PPOL 5203 - Data Science I: Foundations

Week 4: Intro to Python II: Scaling up your code - Iteration, Comprehension and Functions

Author

Professor: Tiago Ventura

Published

October 1, 2024

Where we are ….

  • We started with the basics of being a data scientist:

    • Commandline

    • Reproducibility + Data Workflow

    • Version Control

  • Now, we are going over the primitives of Python as your main DS tool:

    • Python as a OOP language

    • Native data types in Python

Plans for today

  • Start slow with the in-class exercise from last week.

  • Scaling up your python skills:

    • Control statements (if, for and while loops)

    • Functions

  • Intro do Python - Part II.

    • Importing librarys in Python

    • List Comprehension + Generators

    • File Management

    • Data as Nested Lists

In Class-Exercise (Use the Lecture Notes to solve)

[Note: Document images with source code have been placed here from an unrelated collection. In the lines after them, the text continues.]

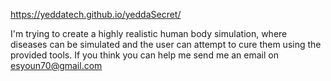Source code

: https://yeddatech.github.io/yeddaSecret/

I'm trying to create a highly realistic human body simulation, where diseases can be simulated and the user can attempt to cure them using the provided tools.
If you think you can help me send me an email on esyoun70@gmail.com
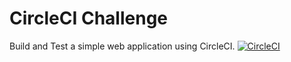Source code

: # CircleCI Challenge

Build and Test a simple web application using CircleCI. 
[![CircleCI](https://circleci.com/gh/CptJ/circleci-challenge.svg?style=svg)](https://circleci.com/gh/CptJ/circleci-challenge)
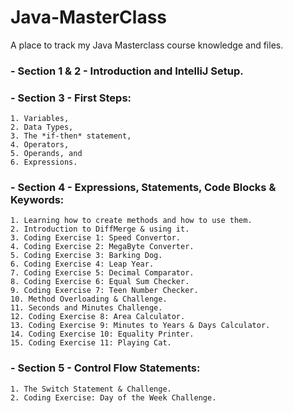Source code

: # Java-MasterClass
A place to track my Java Masterclass course knowledge and files.

### - Section 1 & 2 - Introduction and IntelliJ Setup.
### - Section 3 - First Steps:
    1. Variables,
    2. Data Types,
    3. The *if-then* statement,
    4. Operators,
    5. Operands, and
    6. Expressions. 
### - Section 4 - Expressions, Statements, Code Blocks & Keywords:
    1. Learning how to create methods and how to use them.
    2. Introduction to DiffMerge & using it.
    3. Coding Exercise 1: Speed Convertor.
    4. Coding Exercise 2: MegaByte Converter.
    5. Coding Exercise 3: Barking Dog.
    6. Coding Exercise 4: Leap Year.
    7. Coding Exercise 5: Decimal Comparator.
    8. Coding Exercise 6: Equal Sum Checker.
    9. Coding Exercise 7: Teen Number Checker.
    10. Method Overloading & Challenge.
    11. Seconds and Minutes Challenge.
    12. Coding Exercise 8: Area Calculator.
    13. Coding Exercise 9: Minutes to Years & Days Calculator.
    14. Coding Exercise 10: Equality Printer.
    15. Coding Exercise 11: Playing Cat.
### - Section 5 - Control Flow Statements:
    1. The Switch Statement & Challenge.
    2. Coding Exercise: Day of the Week Challenge.
    

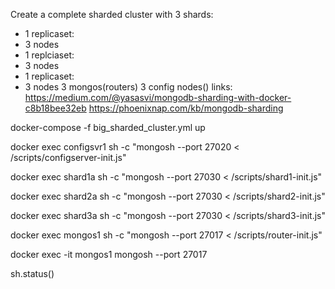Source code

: Create a complete sharded cluster with
3 shards:
- 1 replicaset:
 - 3 nodes
- 1 replciaset:
 - 3 nodes
- 1 replicaset:
 - 3 nodes
3 mongos(routers)
3 config nodes()
links:
https://medium.com/@yasasvi/mongodb-sharding-with-docker-c8b18bee32eb
https://phoenixnap.com/kb/mongodb-sharding


docker-compose -f big_sharded_cluster.yml up

docker exec configsvr1 sh -c "mongosh --port 27020 < /scripts/configserver-init.js"

docker exec shard1a sh -c "mongosh --port 27030 < /scripts/shard1-init.js"

docker exec shard2a sh -c "mongosh --port 27030 < /scripts/shard2-init.js"

docker exec shard3a sh -c "mongosh --port 27030 < /scripts/shard3-init.js"

docker exec mongos1 sh -c "mongosh --port 27017 < /scripts/router-init.js"

docker exec -it mongos1 mongosh --port 27017

sh.status()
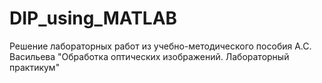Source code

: # DIP_using_MATLAB
Решение лабораторных работ из учебно-методического пособия А.С. Васильева "Обработка оптических изображений. Лабораторный практикум"
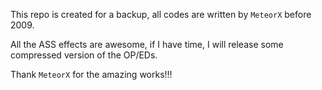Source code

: This repo is created for a backup, all codes are written by `MeteorX` before 2009.

All the ASS effects are awesome, if I have time, I will release some compressed version of the OP/EDs.

Thank `MeteorX` for the amazing works!!!
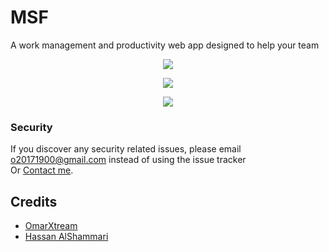 # MSF
A work management and productivity web app designed to help your team

<p align="center"><img src="https://i.ibb.co/qrTsHb7/Screenshot-3.jpg"></p>
<p align="center"><img src="https://i.ibb.co/89MzhSS/Screenshot-1.jpg"></p>
<p align="center"><img src="https://i.ibb.co/3T1RRjg/Screenshot-2.jpg"></p>


### Security

If you discover any security related issues, please email o20171900@gmail.com instead of using the issue tracker <br>
Or [Contact me](https://solo.to/omarxtream).

## Credits

-   [OmarXtream](https://github.com/OmarXtream)
-   [Hassan AlShammari](https://github.com/HassanTheWhale)
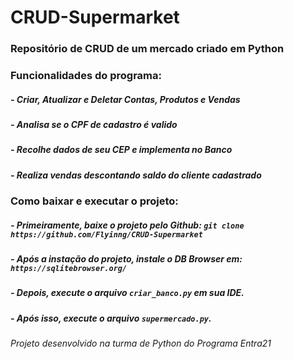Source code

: # CRUD-Supermarket

### Repositório de CRUD de um mercado criado em Python

### Funcionalidades do programa:

##### - Criar, Atualizar e Deletar Contas, Produtos e Vendas

##### - Analisa se o CPF de cadastro é valido

##### - Recolhe dados de seu CEP e implementa no Banco 

##### - Realiza vendas descontando saldo do cliente cadastrado

### Como baixar e executar o projeto:

##### - Primeiramente, baixe o projeto pelo Github: ``git clone https://github.com/Flyinng/CRUD-Supermarket``

##### - Após a instação do projeto, instale o DB Browser em: ``https://sqlitebrowser.org/``

##### - Depois, execute o arquivo ``criar_banco.py`` em sua IDE.

##### - Após isso, execute o arquivo ``supermercado.py``.

###### _Projeto desenvolvido na turma de Python do Programa Entra21_

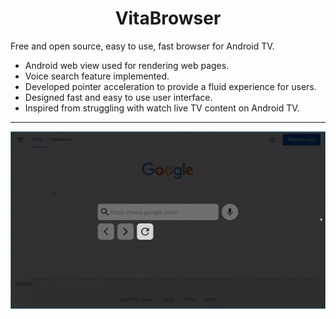 <h1 align="center">VitaBrowser</h1>
Free and open source, easy to use, fast browser for Android TV.

* Android web view used for rendering web pages.
* Voice search feature implemented.
* Developed pointer acceleration  to provide a fluid experience for users.
* Designed fast and easy to use user interface.
* Inspired from struggling with watch live TV content on Android TV.
---
![demonstration](https://github.com/mehmetumit/VitaBrowser/blob/main/demo/demo.gif)




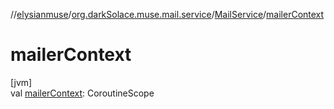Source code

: //[elysianmuse](../../../index.md)/[org.darkSolace.muse.mail.service](../index.md)/[MailService](index.md)/[mailerContext](mailer-context.md)

# mailerContext

[jvm]\
val [mailerContext](mailer-context.md): CoroutineScope
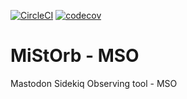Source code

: [![CircleCI](https://circleci.com/gh/accelforce/MiStOrb.svg?style=svg)](https://circleci.com/gh/accelforce/MiStOrb)
[![codecov](https://codecov.io/gh/accelforce/MiStOrb/branch/master/graph/badge.svg)](https://codecov.io/gh/accelforce/MiStOrb)
# MiStOrb - MSO

Mastodon Sidekiq Observing tool - MSO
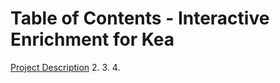 # Table of Contents - Interactive Enrichment for Kea

[Project Description](/FinalProject/Project-Description.md)
2. 
3.
4.
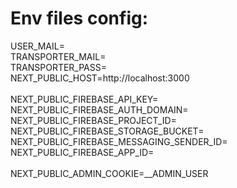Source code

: # Env files config:
USER_MAIL=\
TRANSPORTER_MAIL=\
TRANSPORTER_PASS=\
NEXT_PUBLIC_HOST=http://localhost:3000\
\
NEXT_PUBLIC_FIREBASE_API_KEY=\
NEXT_PUBLIC_FIREBASE_AUTH_DOMAIN=\
NEXT_PUBLIC_FIREBASE_PROJECT_ID=\
NEXT_PUBLIC_FIREBASE_STORAGE_BUCKET=\
NEXT_PUBLIC_FIREBASE_MESSAGING_SENDER_ID=\
NEXT_PUBLIC_FIREBASE_APP_ID=\
\
NEXT_PUBLIC_ADMIN_COOKIE=__ADMIN_USER

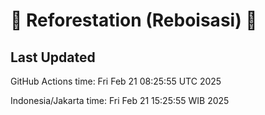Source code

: 
# 🌳 Reforestation (Reboisasi) 🌲

## Last Updated

GitHub Actions time: Fri Feb 21 08:25:55 UTC 2025

Indonesia/Jakarta time: Fri Feb 21 15:25:55 WIB 2025
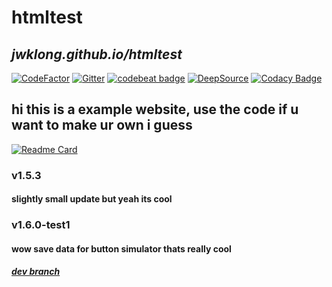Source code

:# htmltest

## *jwklong.github.io/htmltest*

[![CodeFactor](https://www.codefactor.io/repository/github/jwklong/htmltest/badge)](https://www.codefactor.io/repository/github/jwklong/htmltest)
[![Gitter](https://badges.gitter.im/SmolProjects/html-test.svg)](https://gitter.im/SmolProjects/html-test?utm_source=badge&utm_medium=badge&utm_campaign=pr-badge)
[![codebeat badge](https://codebeat.co/badges/9480ec4c-2730-4d2b-8e98-072666bf565a)](https://codebeat.co/projects/github-com-jwklong-htmltest-main)
[![DeepSource](https://deepsource.io/gh/jwklong/htmltest.svg/?label=active+issues&show_trend=true)](https://deepsource.io/gh/jwklong/htmltest/?ref=repository-badge)
[![Codacy Badge](https://app.codacy.com/project/badge/Grade/347be57cb269430096f16f0e070fdd9d)](https://www.codacy.com/gh/jwklong/htmltest/dashboard?utm_source=github.com&amp;utm_medium=referral&amp;utm_content=jwklong/htmltest&amp;utm_campaign=Badge_Grade)

## hi this is a example website, use the code if u want to make ur own i guess

[![Readme Card](https://github-readme-stats.vercel.app/api/pin/?username=jwklong&repo=htmltest&theme=shades-of-purple)](https://github.com/anuraghazra/github-readme-stats)

### v1.5.3

#### slightly small update but yeah its cool

### v1.6.0-test1

#### wow save data for button simulator thats really cool

##### <i><a href="https://github.com/jwklong/htmltest/tree/dev-1.6">dev branch<a></i>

Let’s practice with lists first. One way to explore data structures is to learn their methods. Check all the methods of a list by running ‘dir()’ on a list object. Let’s explore these functions using the following list object, by answering the below questions. See here for list methods:


list_exercise = ["Ramy", "Victorie", "Letty", "Robin", "Antoine", "Griffin"] 

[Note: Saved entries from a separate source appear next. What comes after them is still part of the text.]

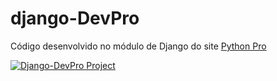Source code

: # django-DevPro
Código desenvolvido no módulo de Django do site [Python Pro](https://pythonpro.com.br/)

[![Django-DevPro Project](https://github.com/danielrribeiro/django-DevPro/actions/workflows/django_project.yml/badge.svg)](https://github.com/danielrribeiro/django-DevPro/actions/workflows/django_project.yml)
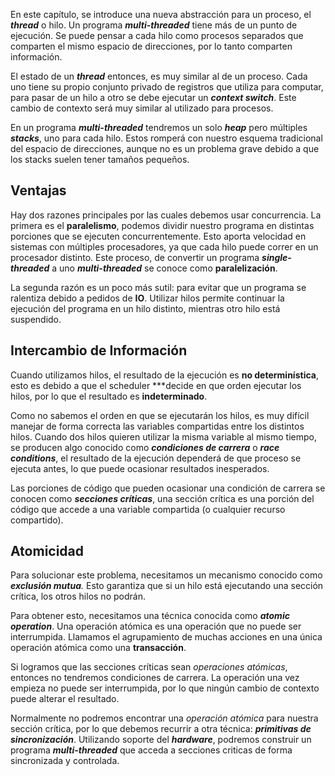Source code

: En este capítulo, se introduce una nueva abstracción para un proceso, el ***thread*** o hilo. Un programa ***multi-threaded*** tiene más de un punto de ejecución. Se puede pensar a cada hilo como procesos separados que comparten el mismo espacio de direcciones, por lo tanto comparten información.

El estado de un ***thread*** entonces, es muy similar al de un proceso. Cada uno tiene su propio conjunto privado de registros que utiliza para computar, para pasar de un hilo a otro se debe ejecutar un ***context switch***. Este cambio de contexto será muy similar al utilizado para procesos.

En un programa ***multi-threaded*** tendremos un solo ***heap*** pero múltiples ***stacks***, uno para cada hilo. Estos romperá con nuestro esquema tradicional del espacio de direcciones, aunque no es un problema grave debido a que los stacks suelen tener tamaños pequeños.

## Ventajas

Hay dos razones principales por las cuales debemos usar concurrencia. La primera es el **paralelismo**, podemos dividir nuestro programa en distintas porciones que se ejecuten concurrentemente. Esto aporta velocidad en sistemas con múltiples procesadores, ya que cada hilo puede correr en un procesador distinto. Este proceso, de convertir un programa ***single-threaded*** a uno ***multi-threaded*** se conoce como **paralelización**.

La segunda razón es un poco más sutil: para evitar que un programa se ralentiza debido a pedidos de **IO**. Utilizar hilos permite continuar la ejecución del programa en un hilo distinto, mientras otro hilo está suspendido.

## Intercambio de Información

Cuando utilizamos hilos, el resultado de la ejecución es **no determinística**, esto es debido a que el scheduler ***decide en que orden ejecutar los hilos, por lo que el resultado es **indeterminado**.

Como no sabemos el orden en que se ejecutarán los hilos, es muy difícil manejar de forma correcta las variables compartidas entre los distintos hilos. Cuando dos hilos quieren utilizar la misma variable al mismo tiempo, se producen algo conocido como ***condiciones de carrera*** o ***race conditions***, el resultado de la ejecución dependerá de que proceso se ejecuta antes, lo que puede ocasionar resultados inesperados.

Las porciones de código que pueden ocasionar una condición de carrera se conocen como ***secciones críticas***, una sección crítica es una porción del código que accede a una variable compartida (o cualquier recurso compartido).

## Atomicidad

Para solucionar este problema, necesitamos un mecanismo conocido como ***exclusión mutua**.* Esto garantiza que si un hilo está ejecutando una sección crítica, los otros hilos no podrán.

Para obtener esto, necesitamos una técnica conocida como ***atomic operation***. Una operación atómica es una operación que no puede ser interrumpida. Llamamos el agrupamiento de muchas acciones en una única operación atómica como una **transacción**.

Si logramos que las secciones críticas sean *operaciones atómicas*, entonces no tendremos condiciones de carrera. La operación una vez empieza no puede ser interrumpida, por lo que ningún cambio de contexto puede alterar el resultado.

Normalmente no podremos encontrar una *operación atómica* para nuestra sección crítica, por lo que debemos recurrir a otra técnica: ***primitivas de sincronización***. Utilizando soporte del ***hardware***, podremos construir un programa ***multi-threaded*** que acceda a secciones criticas de forma sincronizada y controlada.
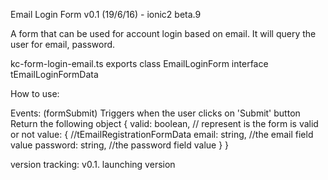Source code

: Email Login Form
v0.1 (19/6/16) - ionic2 beta.9

A form that can be used for account login based on email.
It will query the user for email, password.

kc-form-login-email.ts exports
class EmailLoginForm
interface tEmailLoginFormData

How to use:
<kc-form-login-email></kc-form-login-email>

Events:
(formSubmit)
Triggers when the user clicks on 'Submit' button
Return the following object
{
    valid: boolean, // represent is the form is valid or not
    value: {            //tEmailRegistrationFormData
        email:  string,      //the email field value
        password: string,   //the password field value
    }
}


version tracking:
v0.1. launching version
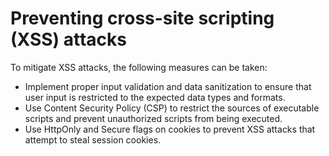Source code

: # Preventing cross-site scripting (XSS) attacks

To mitigate XSS attacks, the following measures can be taken:

- Implement proper input validation and data sanitization to ensure that user input is restricted to the expected data types and formats.
- Use Content Security Policy (CSP) to restrict the sources of executable scripts and prevent unauthorized scripts from being executed.
- Use HttpOnly and Secure flags on cookies to prevent XSS attacks that attempt to steal session cookies.
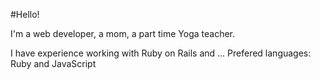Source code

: #Hello!

I'm a web developer, a mom, a part time Yoga teacher.

I have experience working with Ruby on Rails and ... 
Prefered languages: Ruby and JavaScript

  1. Add “Cathy O’Neil” to the list. Insert “Professor Crast” as the first element of the list
  1. Remove “Letty” from the list. Also remove the last element of the list.
  1. Find the index of the occurrence of the name “Robin”. Count the number of times None appears in the list.
  1. Create a new list with the names in alphabetical order, copy this list as a new list without changing the values of the original list
  1. Add the string “Lovell” to copied_list and ensure that list_exercise remains unchanged.

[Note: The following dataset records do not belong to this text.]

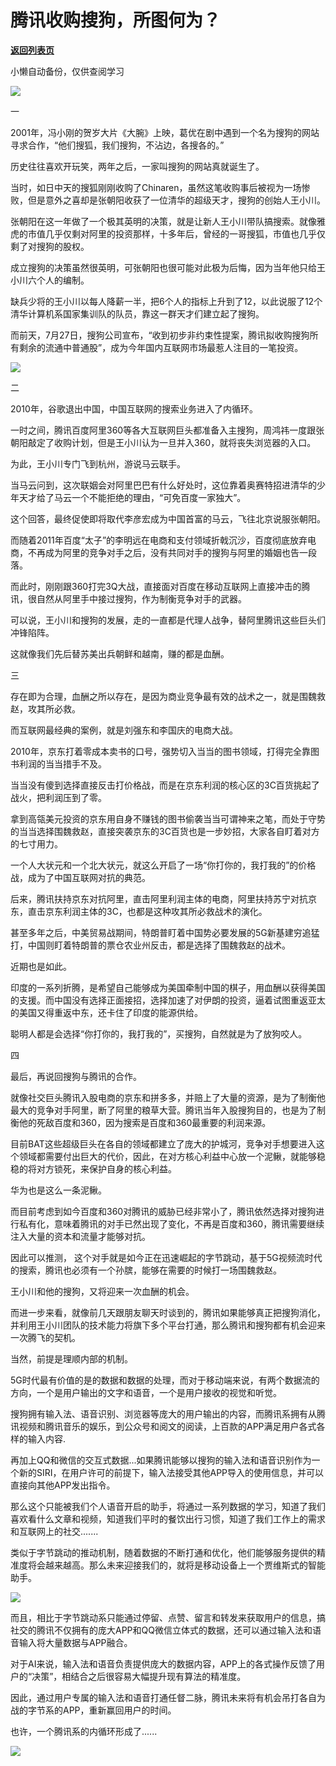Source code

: # 腾讯收购搜狗，所图何为？

[**返回列表页**](/gzh/政事堂2019)

小懒自动备份，仅供查阅学习

![](https://mmbiz.qpic.cn/mmbiz_png/rxhS23yu8cPZicPOYoPuZnDz3DHYILLnC802zxZsdrAXepNCv8u8JyWoianlsxvLyxsibMES15l5OTswaHqkr1Z5Q/640?wx_fmt=png)

  

一  

  

2001年，冯小刚的贺岁大片《大腕》上映，葛优在剧中遇到一个名为搜狗的网站寻求合作，“他们搜狐，我们搜狗，不沾边，各搜各的。”

  

历史往往喜欢开玩笑，两年之后，一家叫搜狗的网站真就诞生了。  

  

当时，如日中天的搜狐刚刚收购了Chinaren，虽然这笔收购事后被视为一场惨败，但是意外之喜却是张朝阳收获了一位清华的超级天才，搜狗的创始人王小川。

  

张朝阳在这一年做了一个极其英明的决策，就是让新人王小川带队搞搜索。就像雅虎的市值几乎仅剩对阿里的投资那样，十多年后，曾经的一哥搜狐，市值也几乎仅剩了对搜狗的股权。

  

成立搜狗的决策虽然很英明，可张朝阳也很可能对此极为后悔，因为当年他只给王小川六个人的编制。

  

缺兵少将的王小川以每人降薪一半，把6个人的指标上升到了12，以此说服了12个清华计算机系国家集训队的队员，靠这一群天才们建立起了搜狗。

  

而前天，7月27日，搜狗公司宣布，“收到初步非约束性提案，腾讯拟收购搜狗所有剩余的流通中普通股”，成为今年国内互联网市场最惹人注目的一笔投资。

  

![](https://mmbiz.qpic.cn/mmbiz_png/rxhS23yu8cPZicPOYoPuZnDz3DHYILLnC5pclF00h0uu3MqdcNXSmeziage5Aib7eAooqib35tibhKZgrND0YzdZZDQ/640?wx_fmt=png)

  

  

二  

  

2010年，谷歌退出中国，中国互联网的搜索业务进入了内循环。  

  

一时之间，腾讯百度阿里360等各大互联网巨头都准备入主搜狗，周鸿祎一度跟张朝阳敲定了收购计划，但是王小川认为一旦并入360，就将丧失浏览器的入口。

  

为此，王小川专门飞到杭州，游说马云联手。

  

当马云问到，这次联姻会对阿里巴巴有什么好处时，这位靠着奥赛特招进清华的少年天才给了马云一个不能拒绝的理由，“可免百度一家独大”。

  

这个回答，最终促使即将取代李彦宏成为中国首富的马云，飞往北京说服张朝阳。

  

而随着2011年百度“太子”的李明远在电商和支付领域折戟沉沙，百度彻底放弃电商，不再成为阿里的竞争对手之后，没有共同对手的搜狗与阿里的婚姻也告一段落。

  

而此时，刚刚跟360打完3Q大战，直接面对百度在移动互联网上直接冲击的腾讯，很自然从阿里手中接过搜狗，作为制衡竞争对手的武器。  

  

可以说，王小川和搜狗的发展，走的一直都是代理人战争，替阿里腾讯这些巨头们冲锋陷阵。

  

这就像我们先后替苏美出兵朝鲜和越南，赚的都是血酬。  

  

  

三  

  

存在即为合理，血酬之所以存在，是因为商业竞争最有效的战术之一，就是围魏救赵，攻其所必救。

  

而互联网最经典的案例，就是刘强东和李国庆的电商大战。

  

2010年，京东打着零成本卖书的口号，强势切入当当的图书领域，打得完全靠图书利润的当当措手不及。

  

当当没有傻到选择直接反击打价格战，而是在京东利润的核心区的3C百货挑起了战火，把利润压到了零。

  

拿到高瓴美元投资的京东用自身不赚钱的图书偷袭当当可谓神来之笔，而处于守势的当当选择围魏救赵，直接突袭京东的3C百货也是一步妙招，大家各自盯着对方的七寸用力。

  

一个人大状元和一个北大状元，就这么开启了一场“你打你的，我打我的”的价格战，成为了中国互联网对抗的典范。

  

后来，腾讯扶持京东对抗阿里，直击阿里利润主体的电商，阿里扶持苏宁对抗京东，直击京东利润主体的3C，也都是这种攻其所必救战术的演化。  

  

甚至多年之后，中美贸易战期间，特朗普盯着中国势必要发展的5G新基建穷追猛打，中国则盯着特朗普的票仓农业州反击，都是选择了围魏救赵的战术。  

  

近期也是如此。

  

印度的一系列折腾，是希望自己能够成为美国牵制中国的棋子，用血酬以获得美国的支援。而中国没有选择正面接招，选择加速了对伊朗的投资，逼着试图重返亚太的美国又得重返中东，还卡住了印度的能源供给。

  

聪明人都是会选择“你打你的，我打我的”，买搜狗，自然就是为了放狗咬人。

  

  

四  

  

最后，再说回搜狗与腾讯的合作。

  

就像社交巨头腾讯入股电商的京东和拼多多，并赔上了大量的资源，是为了制衡他最大的竞争对手阿里，断了阿里的粮草大营。腾讯当年入股搜狗目的，也是为了制衡他的死敌百度和360，因为搜索是百度和360最重要的利润来源。

  

目前BAT这些超级巨头在各自的领域都建立了庞大的护城河，竞争对手想要进入这个领域都需要付出巨大的代价，因此，在对方核心利益中心放一个泥鳅，就能够稳稳的将对方锁死，来保护自身的核心利益。  

  

华为也是这么一条泥鳅。  

  

而目前考虑到如今百度和360对腾讯的威胁已经非常小了，腾讯依然选择对搜狗进行私有化，意味着腾讯的对手已然出现了变化，不再是百度和360，腾讯需要继续注入大量的资本和流量才能够对抗。  

  

因此可以推测， 这个对手就是如今正在迅速崛起的字节跳动，基于5G视频流时代的搜索，腾讯也必须有一个孙膑，能够在需要的时候打一场围魏救赵。  

  

王小川和他的搜狗，又将迎来一次血酬的机会。  

  

而进一步来看，就像前几天跟朋友聊天时谈到的，腾讯如果能够真正把搜狗消化，并利用王小川团队的技术能力将旗下多个平台打通，那么腾讯和搜狗都有机会迎来一次腾飞的契机。

  

当然，前提是理顺内部的机制。  

  

5G时代最有价值的是的数据和数据的处理，而对于移动端来说，有两个数据流的方向，一个是用户输出的文字和语音，一个是用户接收的视觉和听觉。

  

搜狗拥有输入法、语音识别、浏览器等庞大的用户输出的内容，而腾讯系拥有从腾讯视频和腾讯音乐的娱乐，到公众号和阅文的阅读，上百款的APP满足用户各式各样的输入内容.

  

再加上QQ和微信的交互式数据...如果腾讯能够以搜狗的输入法和语音识别作为一个新的SIRI，在用户许可的前提下，输入法接受其他APP导入的使用信息，并可以直接向其他APP发出指令。

  

那么这个只能被我们个人语音开启的助手，将通过一系列数据的学习，知道了我们喜欢看什么文章和视频，知道我们平时的餐饮出行习惯，知道了我们工作上的需求和互联网上的社交.......

  

类似于字节跳动的推动机制，随着数据的不断打通和优化，他们能够服务提供的精准度将会越来越高。那么未来迎接我们的，就将是移动设备上一个贾维斯式的智能助手。

  

![](https://mmbiz.qpic.cn/mmbiz_jpg/rxhS23yu8cPZicPOYoPuZnDz3DHYILLnCQQvCicWHqdWuyyNSuicol7jU7pHqrZWltSXIofZWkFsCia5j7MHIzWictg/640?wx_fmt=jpeg)

  

而且，相比于字节跳动系只能通过停留、点赞、留言和转发来获取用户的信息，搞社交的腾讯不仅拥有的庞大APP和QQ微信立体式的数据，还可以通过输入法和语音输入将大量数据与APP融合。

  

对于AI来说，输入法和语音负责提供庞大的数据内容，APP上的各式操作反馈了用户的“决策”，相结合之后很容易大幅提升现有算法的精准度。

  

因此，通过用户专属的输入法和语音打通任督二脉，腾讯未来将有机会吊打各自为战的字节系的APP，重新赢回用户的时间。

  

也许，一个腾讯系的内循环形成了......  

  

![](https://mmbiz.qpic.cn/mmbiz_jpg/rxhS23yu8cPp0iaKAfe0ZsWfgGcY72o9Nror8TicrtnlDsqzY7y4Kum4fM3X0FMEGlbvm9HvZUiaETSnLt4DHNLbQ/640?wx_fmt=jpeg)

Let’s do a similar exercise with Dictionaries. Consider the dictionary below. See here for dictionary methods:


dict_exercise = {"Ramy": "India",
                  "Victorie":"Haiti", 
                  "Letty":"England", 
                  "Robin":"Canton", 
                  "Antoine":"Nigeria", 
                  "Griffin":"China"}
dict_exercise


  1. Look up the keys in the dictionary, and store them in a list object called keys
  1. Add yourself, and two other colleagues in this dictionary. The values are the countries the person in the key was born.
  1. Remove “Ramy” from the dictionary, and save as another dictionary

Let’s now play around with some string methods. See the string below from the book “Babel:An Arcane History”. See here for string methods:

babel = "That's just what translation is, I think. That's all speaking is. Listening to the other and trying to see past your own biases to glimpse what they're trying to say. Showing yourself to the world, and hoping someone else understands."
  1. Determine if the word “Babel” is present in the string.
  1. Count how many times the word “translation” appears
  1. Convert the entire string to upper case
  1. Convert the pronoum “I” to “We” in the entire text.
  1. Strip any punctuation (like commas, exclamation marks, etc.) from the string.

Intro do Python II

Class Website: https://tiagoventura.github.io/ppol5203/weeks/week-04.html

Follow up with the lecture notes and readings. Most coding will be there!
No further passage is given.